Salí con un paraguas a comprar víveres. Las calles estaban desiertas. Volví a casa empapada y tiritando de frío. Me puse ropa seca y preparé judías tiernas con patatas, plato que mi madre guisaba a menudo en verano.
Cené con la radio puesta para que me diera calor y compañía.
Dormí muy mal por el frío y por el ruido que hacían las puertas golpeando, a causa del vendaval. Me levanté de madrugada para cerrar las ventanas de toda la casa y al volver de nuevo a la cama me sentí un poco más tranquila.
El segundo día amaneció también gris y triste. Estuve en la biblioteca del pueblo y en casa de mis hermanos, con quienes charlé mucho rato. A veces pienso que es verdad lo que dice el refrán,  que le gustaba tanto a mi padre, no hay mal que por bien no venga; aquella vuelta al otoño hizo que el tiempo fuera más lento y que pudiera leer mucho y hacer tertulia con familiares y amigos.
Por la noche miré en el televisor viejo una película que parecía interesante: era la historia de una pareja que se mudaba a la casa de sus antepasados, donde por la noche se oían ruidos sospechosos y pasaban cosas raras, como si hubiera fantasmas. Apagué la pantalla cuando la historia empezó a impresionarme.
- ¡Qué tonta que soy! ¿Por qué me pongo a mirar una película de miedo, estando sola?
Aquella noche también dormí poco. Me desperté al amanecer, quizás por el viento que hacía vibrar los cristales. Miré por la ventana, y vi que había caído una enorme granizada. La luz era tenue, pero pude distinguir bien la  calle totalmente blanca.

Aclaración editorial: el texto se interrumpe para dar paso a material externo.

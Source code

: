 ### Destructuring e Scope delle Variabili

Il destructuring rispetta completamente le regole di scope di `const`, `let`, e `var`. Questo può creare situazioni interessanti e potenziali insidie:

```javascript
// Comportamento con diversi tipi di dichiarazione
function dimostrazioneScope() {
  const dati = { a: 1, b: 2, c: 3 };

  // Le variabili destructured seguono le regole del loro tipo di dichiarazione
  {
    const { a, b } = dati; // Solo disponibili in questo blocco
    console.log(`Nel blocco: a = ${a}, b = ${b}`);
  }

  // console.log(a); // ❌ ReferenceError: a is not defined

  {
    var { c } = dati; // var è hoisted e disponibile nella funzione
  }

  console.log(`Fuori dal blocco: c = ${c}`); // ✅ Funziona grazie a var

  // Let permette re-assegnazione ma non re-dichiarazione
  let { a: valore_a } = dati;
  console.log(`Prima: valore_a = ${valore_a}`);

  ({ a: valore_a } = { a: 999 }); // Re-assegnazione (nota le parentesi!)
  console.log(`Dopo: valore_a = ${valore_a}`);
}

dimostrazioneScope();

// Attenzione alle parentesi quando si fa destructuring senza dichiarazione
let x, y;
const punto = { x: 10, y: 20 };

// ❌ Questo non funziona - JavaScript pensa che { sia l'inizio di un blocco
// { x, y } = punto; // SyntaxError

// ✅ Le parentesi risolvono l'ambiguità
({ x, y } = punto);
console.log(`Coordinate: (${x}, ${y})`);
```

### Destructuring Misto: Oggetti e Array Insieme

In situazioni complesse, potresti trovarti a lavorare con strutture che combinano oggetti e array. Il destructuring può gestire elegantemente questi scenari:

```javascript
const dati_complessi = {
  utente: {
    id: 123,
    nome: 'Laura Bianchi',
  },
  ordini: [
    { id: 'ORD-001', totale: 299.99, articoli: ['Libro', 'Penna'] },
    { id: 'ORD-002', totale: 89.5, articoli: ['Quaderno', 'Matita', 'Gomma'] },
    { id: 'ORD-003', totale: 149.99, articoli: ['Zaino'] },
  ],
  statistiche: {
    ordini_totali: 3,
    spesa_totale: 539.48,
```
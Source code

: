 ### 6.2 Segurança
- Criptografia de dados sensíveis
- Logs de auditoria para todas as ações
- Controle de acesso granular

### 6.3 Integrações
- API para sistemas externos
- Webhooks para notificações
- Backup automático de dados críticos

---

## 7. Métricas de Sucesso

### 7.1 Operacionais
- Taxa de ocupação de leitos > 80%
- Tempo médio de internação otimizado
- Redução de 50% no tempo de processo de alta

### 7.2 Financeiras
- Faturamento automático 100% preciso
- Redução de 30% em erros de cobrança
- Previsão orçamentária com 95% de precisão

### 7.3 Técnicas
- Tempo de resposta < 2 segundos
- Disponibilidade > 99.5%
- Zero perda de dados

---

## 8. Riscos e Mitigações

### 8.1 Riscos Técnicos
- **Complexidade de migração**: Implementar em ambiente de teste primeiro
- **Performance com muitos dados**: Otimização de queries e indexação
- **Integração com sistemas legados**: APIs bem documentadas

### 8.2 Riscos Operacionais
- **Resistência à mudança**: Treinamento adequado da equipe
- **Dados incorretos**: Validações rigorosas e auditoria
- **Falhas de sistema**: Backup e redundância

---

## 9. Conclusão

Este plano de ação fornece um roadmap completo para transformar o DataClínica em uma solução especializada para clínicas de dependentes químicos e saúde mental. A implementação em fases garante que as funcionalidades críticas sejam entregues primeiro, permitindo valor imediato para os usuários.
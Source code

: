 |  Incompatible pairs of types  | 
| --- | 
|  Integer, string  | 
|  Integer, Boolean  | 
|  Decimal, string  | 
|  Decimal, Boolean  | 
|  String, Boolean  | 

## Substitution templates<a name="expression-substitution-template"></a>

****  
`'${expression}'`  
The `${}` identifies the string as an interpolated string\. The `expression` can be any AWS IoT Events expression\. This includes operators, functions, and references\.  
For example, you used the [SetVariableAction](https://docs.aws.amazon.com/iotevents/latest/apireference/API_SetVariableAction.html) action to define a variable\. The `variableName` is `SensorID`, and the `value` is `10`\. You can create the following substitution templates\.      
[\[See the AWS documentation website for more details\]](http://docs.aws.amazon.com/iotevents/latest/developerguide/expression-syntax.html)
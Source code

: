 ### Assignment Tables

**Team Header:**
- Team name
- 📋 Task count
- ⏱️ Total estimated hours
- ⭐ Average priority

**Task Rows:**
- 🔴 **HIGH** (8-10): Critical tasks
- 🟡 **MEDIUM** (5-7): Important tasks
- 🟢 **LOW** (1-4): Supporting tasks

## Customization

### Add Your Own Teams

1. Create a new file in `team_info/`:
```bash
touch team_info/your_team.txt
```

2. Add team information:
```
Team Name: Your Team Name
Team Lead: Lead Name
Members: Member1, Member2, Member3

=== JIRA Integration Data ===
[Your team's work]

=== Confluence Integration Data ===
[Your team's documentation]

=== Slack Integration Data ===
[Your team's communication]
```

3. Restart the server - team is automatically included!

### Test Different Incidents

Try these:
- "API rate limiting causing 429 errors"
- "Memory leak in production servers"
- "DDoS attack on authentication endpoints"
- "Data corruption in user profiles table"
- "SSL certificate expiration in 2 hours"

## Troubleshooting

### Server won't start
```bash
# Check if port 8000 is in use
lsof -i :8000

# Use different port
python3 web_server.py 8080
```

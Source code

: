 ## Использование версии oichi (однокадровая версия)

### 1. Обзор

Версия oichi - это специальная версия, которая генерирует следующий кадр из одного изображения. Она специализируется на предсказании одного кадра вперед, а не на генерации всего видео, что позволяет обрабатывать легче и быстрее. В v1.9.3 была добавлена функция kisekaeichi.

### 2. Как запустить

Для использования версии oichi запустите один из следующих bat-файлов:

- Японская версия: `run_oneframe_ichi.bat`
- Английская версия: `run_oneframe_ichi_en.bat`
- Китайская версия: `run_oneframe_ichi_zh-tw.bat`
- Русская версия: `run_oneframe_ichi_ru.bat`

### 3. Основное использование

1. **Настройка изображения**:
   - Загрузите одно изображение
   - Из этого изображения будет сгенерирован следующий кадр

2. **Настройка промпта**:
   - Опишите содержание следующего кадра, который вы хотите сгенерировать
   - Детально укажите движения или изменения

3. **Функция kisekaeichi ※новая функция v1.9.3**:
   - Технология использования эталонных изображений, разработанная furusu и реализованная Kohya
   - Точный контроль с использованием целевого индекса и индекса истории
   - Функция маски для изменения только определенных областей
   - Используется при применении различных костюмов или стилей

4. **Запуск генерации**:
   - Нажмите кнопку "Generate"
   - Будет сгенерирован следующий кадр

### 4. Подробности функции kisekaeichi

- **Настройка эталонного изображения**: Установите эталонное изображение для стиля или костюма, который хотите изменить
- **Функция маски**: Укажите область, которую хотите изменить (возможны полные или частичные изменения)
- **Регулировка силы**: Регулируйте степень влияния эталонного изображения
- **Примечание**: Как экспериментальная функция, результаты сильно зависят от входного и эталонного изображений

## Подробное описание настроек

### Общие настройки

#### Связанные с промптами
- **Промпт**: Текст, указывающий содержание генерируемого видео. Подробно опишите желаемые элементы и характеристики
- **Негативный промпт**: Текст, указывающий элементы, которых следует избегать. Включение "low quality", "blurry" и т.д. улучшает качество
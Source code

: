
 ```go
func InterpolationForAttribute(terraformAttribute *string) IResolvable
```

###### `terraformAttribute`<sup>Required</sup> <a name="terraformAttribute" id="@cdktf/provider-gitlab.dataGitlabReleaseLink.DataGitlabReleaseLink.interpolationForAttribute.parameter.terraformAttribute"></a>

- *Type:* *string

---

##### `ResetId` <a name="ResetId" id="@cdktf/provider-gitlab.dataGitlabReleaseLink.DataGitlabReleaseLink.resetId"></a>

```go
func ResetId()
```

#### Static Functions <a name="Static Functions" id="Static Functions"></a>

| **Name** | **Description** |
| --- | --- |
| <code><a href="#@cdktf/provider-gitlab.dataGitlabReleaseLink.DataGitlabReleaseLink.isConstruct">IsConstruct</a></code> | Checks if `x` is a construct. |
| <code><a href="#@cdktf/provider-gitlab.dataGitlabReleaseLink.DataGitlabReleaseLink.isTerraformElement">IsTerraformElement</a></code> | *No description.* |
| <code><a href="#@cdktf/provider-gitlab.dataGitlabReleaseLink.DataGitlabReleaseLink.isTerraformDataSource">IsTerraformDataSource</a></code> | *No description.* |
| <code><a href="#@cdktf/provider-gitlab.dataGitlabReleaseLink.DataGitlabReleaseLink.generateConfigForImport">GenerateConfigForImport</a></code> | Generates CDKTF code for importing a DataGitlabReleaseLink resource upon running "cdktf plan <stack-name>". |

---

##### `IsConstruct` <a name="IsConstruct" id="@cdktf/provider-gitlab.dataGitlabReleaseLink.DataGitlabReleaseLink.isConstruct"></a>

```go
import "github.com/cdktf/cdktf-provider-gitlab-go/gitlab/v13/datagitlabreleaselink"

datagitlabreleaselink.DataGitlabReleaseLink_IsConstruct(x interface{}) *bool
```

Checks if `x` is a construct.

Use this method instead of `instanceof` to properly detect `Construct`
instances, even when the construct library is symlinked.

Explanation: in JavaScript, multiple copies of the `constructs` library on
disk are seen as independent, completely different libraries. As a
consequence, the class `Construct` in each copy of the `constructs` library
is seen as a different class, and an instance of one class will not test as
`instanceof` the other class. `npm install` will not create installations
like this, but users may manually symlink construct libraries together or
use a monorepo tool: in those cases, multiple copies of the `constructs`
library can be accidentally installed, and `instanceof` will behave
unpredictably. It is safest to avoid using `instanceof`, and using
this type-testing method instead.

Pensé en el chófer canario y en lo mal que lo estaría pasando en aquellos momentos. Me lo imaginé tiritando mientras conducía despacito su autocar por la  calzada cubierta de granizo.
Por la mañana aún seguía lloviendo, pero al atardecer escampó. Después de cenar fui a pasear por el casco antiguo del pueblo y aquella noche por fin dormí como un tronco, en aquel cobijo donde habían vivido mis tatarabuelos.
Las vacaciones fueron amenas, sobre todo cuando empezaron a llegar mi marido e nuestros hijos.
Al volver, me acordé de que el hombre que tenía miedo de la nieve, despidiéndose de mí, me había dicho que nos íbamos a ver de nuevo, ya que la semana  en que nosotros emprendíamos el viaje de vuelta él tenía turno de mañana, por lo tanto lo busqué en la parada, sin embargo no pude dar con él.
En el aeropuerto, ya que nos sobraba un poco tiempo antes de embarcarnos, fui a la oficina de autobuses. Pregunté por el conductor canario y me dijeron que hacía unos días que había dejado de trabajar en  la empresa.
- ¿Quién sabe si ha vuelto a su isla? Me pregunté.
Despegamos puntuales y durante el vuelo volví a pensar en el chófer: lo vi alegre y campechano, conduciendo un autocar por una carretera llena de baches, en un paisaje volcánico tropical. Esa imagen  me meció y poco a poco fui rindiédome al sueño.